◆ What needs to be done
All of the data below needs to be set down again, exactly as shown.

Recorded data
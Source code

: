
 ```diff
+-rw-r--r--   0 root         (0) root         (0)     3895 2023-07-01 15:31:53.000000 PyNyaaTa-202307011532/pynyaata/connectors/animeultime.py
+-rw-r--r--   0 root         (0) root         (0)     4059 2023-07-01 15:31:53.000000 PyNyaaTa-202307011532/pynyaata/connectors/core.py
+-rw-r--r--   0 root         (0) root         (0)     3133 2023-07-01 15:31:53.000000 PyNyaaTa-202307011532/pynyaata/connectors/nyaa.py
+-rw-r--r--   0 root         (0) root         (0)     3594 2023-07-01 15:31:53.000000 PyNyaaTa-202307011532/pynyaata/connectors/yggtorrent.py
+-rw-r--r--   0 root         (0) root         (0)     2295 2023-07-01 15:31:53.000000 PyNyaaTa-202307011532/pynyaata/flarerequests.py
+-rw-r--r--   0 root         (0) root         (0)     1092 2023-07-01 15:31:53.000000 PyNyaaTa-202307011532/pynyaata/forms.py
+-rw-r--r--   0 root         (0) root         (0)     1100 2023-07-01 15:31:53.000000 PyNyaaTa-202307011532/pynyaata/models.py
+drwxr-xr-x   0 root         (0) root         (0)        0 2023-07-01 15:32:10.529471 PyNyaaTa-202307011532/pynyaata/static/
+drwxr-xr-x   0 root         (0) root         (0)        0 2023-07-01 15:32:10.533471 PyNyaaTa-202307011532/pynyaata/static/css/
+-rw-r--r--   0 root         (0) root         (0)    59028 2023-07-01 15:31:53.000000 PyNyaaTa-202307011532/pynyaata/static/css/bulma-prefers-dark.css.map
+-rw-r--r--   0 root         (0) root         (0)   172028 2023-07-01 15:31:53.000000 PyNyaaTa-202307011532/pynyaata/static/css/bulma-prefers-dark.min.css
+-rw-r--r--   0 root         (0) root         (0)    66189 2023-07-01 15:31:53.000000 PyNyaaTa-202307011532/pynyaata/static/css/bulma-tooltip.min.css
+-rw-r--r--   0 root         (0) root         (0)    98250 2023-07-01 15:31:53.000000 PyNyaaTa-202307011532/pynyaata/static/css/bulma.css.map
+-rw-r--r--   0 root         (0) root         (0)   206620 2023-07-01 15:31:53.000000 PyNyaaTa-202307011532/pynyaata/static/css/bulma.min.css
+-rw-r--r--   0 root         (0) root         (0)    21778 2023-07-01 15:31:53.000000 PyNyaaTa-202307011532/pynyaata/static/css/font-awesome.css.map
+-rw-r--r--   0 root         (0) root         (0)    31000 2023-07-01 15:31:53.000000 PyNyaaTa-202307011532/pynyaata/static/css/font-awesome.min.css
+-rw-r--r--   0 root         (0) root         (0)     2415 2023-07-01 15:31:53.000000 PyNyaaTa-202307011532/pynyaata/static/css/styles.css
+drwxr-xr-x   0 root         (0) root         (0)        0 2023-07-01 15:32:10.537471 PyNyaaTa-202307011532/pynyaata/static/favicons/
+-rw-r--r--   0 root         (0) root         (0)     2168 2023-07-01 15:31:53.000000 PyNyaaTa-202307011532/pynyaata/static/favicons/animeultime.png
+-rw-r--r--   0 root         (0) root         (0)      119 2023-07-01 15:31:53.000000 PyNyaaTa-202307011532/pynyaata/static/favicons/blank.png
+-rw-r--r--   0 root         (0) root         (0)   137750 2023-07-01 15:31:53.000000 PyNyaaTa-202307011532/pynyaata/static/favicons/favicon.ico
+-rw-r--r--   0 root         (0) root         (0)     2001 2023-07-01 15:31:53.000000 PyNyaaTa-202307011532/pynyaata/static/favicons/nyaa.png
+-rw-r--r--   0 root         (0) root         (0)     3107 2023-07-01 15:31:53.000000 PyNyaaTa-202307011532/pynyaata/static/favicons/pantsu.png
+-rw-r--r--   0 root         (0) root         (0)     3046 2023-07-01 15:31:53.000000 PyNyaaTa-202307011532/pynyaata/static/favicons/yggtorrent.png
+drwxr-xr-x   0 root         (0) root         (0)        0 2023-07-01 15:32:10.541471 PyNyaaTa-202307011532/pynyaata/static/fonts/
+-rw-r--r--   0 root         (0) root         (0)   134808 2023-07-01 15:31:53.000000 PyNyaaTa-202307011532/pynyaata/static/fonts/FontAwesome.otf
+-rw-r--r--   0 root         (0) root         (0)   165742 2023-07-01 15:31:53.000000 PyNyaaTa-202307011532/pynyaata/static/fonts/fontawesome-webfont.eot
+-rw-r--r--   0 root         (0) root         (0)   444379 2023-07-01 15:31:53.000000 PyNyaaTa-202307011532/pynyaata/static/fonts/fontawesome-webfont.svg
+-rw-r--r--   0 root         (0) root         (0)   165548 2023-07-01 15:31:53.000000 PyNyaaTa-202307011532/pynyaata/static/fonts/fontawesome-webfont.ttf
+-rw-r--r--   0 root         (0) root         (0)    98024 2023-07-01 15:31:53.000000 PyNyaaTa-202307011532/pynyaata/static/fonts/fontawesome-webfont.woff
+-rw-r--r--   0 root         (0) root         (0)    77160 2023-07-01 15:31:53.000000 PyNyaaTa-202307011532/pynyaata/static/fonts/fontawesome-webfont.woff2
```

◆ The completed task
Source code

:
 ```diff
+-rw-r--r--   0 root         (0) root         (0)     3895 2023-07-01 15:31:53.000000 PyNyaaTa-202307011532/pynyaata/connectors/animeultime.py
+-rw-r--r--   0 root         (0) root         (0)     4059 2023-07-01 15:31:53.000000 PyNyaaTa-202307011532/pynyaata/connectors/core.py
+-rw-r--r--   0 root         (0) root         (0)     3133 2023-07-01 15:31:53.000000 PyNyaaTa-202307011532/pynyaata/connectors/nyaa.py
+-rw-r--r--   0 root         (0) root         (0)     3594 2023-07-01 15:31:53.000000 PyNyaaTa-202307011532/pynyaata/connectors/yggtorrent.py
+-rw-r--r--   0 root         (0) root         (0)     2295 2023-07-01 15:31:53.000000 PyNyaaTa-202307011532/pynyaata/flarerequests.py
+-rw-r--r--   0 root         (0) root         (0)     1092 2023-07-01 15:31:53.000000 PyNyaaTa-202307011532/pynyaata/forms.py
+-rw-r--r--   0 root         (0) root         (0)     1100 2023-07-01 15:31:53.000000 PyNyaaTa-202307011532/pynyaata/models.py
+drwxr-xr-x   0 root         (0) root         (0)        0 2023-07-01 15:32:10.529471 PyNyaaTa-202307011532/pynyaata/static/
+drwxr-xr-x   0 root         (0) root         (0)        0 2023-07-01 15:32:10.533471 PyNyaaTa-202307011532/pynyaata/static/css/
+-rw-r--r--   0 root         (0) root         (0)    59028 2023-07-01 15:31:53.000000 PyNyaaTa-202307011532/pynyaata/static/css/bulma-prefers-dark.css.map
+-rw-r--r--   0 root         (0) root         (0)   172028 2023-07-01 15:31:53.000000 PyNyaaTa-202307011532/pynyaata/static/css/bulma-prefers-dark.min.css
+-rw-r--r--   0 root         (0) root         (0)    66189 2023-07-01 15:31:53.000000 PyNyaaTa-202307011532/pynyaata/static/css/bulma-tooltip.min.css
+-rw-r--r--   0 root         (0) root         (0)    98250 2023-07-01 15:31:53.000000 PyNyaaTa-202307011532/pynyaata/static/css/bulma.css.map
+-rw-r--r--   0 root         (0) root         (0)   206620 2023-07-01 15:31:53.000000 PyNyaaTa-202307011532/pynyaata/static/css/bulma.min.css
+-rw-r--r--   0 root         (0) root         (0)    21778 2023-07-01 15:31:53.000000 PyNyaaTa-202307011532/pynyaata/static/css/font-awesome.css.map
+-rw-r--r--   0 root         (0) root         (0)    31000 2023-07-01 15:31:53.000000 PyNyaaTa-202307011532/pynyaata/static/css/font-awesome.min.css
+-rw-r--r--   0 root         (0) root         (0)     2415 2023-07-01 15:31:53.000000 PyNyaaTa-202307011532/pynyaata/static/css/styles.css
+drwxr-xr-x   0 root         (0) root         (0)        0 2023-07-01 15:32:10.537471 PyNyaaTa-202307011532/pynyaata/static/favicons/
+-rw-r--r--   0 root         (0) root         (0)     2168 2023-07-01 15:31:53.000000 PyNyaaTa-202307011532/pynyaata/static/favicons/animeultime.png
+-rw-r--r--   0 root         (0) root         (0)      119 2023-07-01 15:31:53.000000 PyNyaaTa-202307011532/pynyaata/static/favicons/blank.png
+-rw-r--r--   0 root         (0) root         (0)   137750 2023-07-01 15:31:53.000000 PyNyaaTa-202307011532/pynyaata/static/favicons/favicon.ico
+-rw-r--r--   0 root         (0) root         (0)     2001 2023-07-01 15:31:53.000000 PyNyaaTa-202307011532/pynyaata/static/favicons/nyaa.png
+-rw-r--r--   0 root         (0) root         (0)     3107 2023-07-01 15:31:53.000000 PyNyaaTa-202307011532/pynyaata/static/favicons/pantsu.png
+-rw-r--r--   0 root         (0) root         (0)     3046 2023-07-01 15:31:53.000000 PyNyaaTa-202307011532/pynyaata/static/favicons/yggtorrent.png
+drwxr-xr-x   0 root         (0) root         (0)        0 2023-07-01 15:32:10.541471 PyNyaaTa-202307011532/pynyaata/static/fonts/
+-rw-r--r--   0 root         (0) root         (0)   134808 2023-07-01 15:31:53.000000 PyNyaaTa-202307011532/pynyaata/static/fonts/FontAwesome.otf
+-rw-r--r--   0 root         (0) root         (0)   165742 2023-07-01 15:31:53.000000 PyNyaaTa-202307011532/pynyaata/static/fonts/fontawesome-webfont.eot
+-rw-r--r--   0 root         (0) root         (0)   444379 2023-07-01 15:31:53.000000 PyNyaaTa-202307011532/pynyaata/static/fonts/fontawesome-webfont.svg
+-rw-r--r--   0 root         (0) root         (0)   165548 2023-07-01 15:31:53.000000 PyNyaaTa-202307011532/pynyaata/static/fonts/fontawesome-webfont.ttf
+-rw-r--r--   0 root         (0) root         (0)    98024 2023-07-01 15:31:53.000000 PyNyaaTa-202307011532/pynyaata/static/fonts/fontawesome-webfont.woff
+-rw-r--r--   0 root         (0) root         (0)    77160 2023-07-01 15:31:53.000000 PyNyaaTa-202307011532/pynyaata/static/fonts/fontawesome-webfont.woff2
```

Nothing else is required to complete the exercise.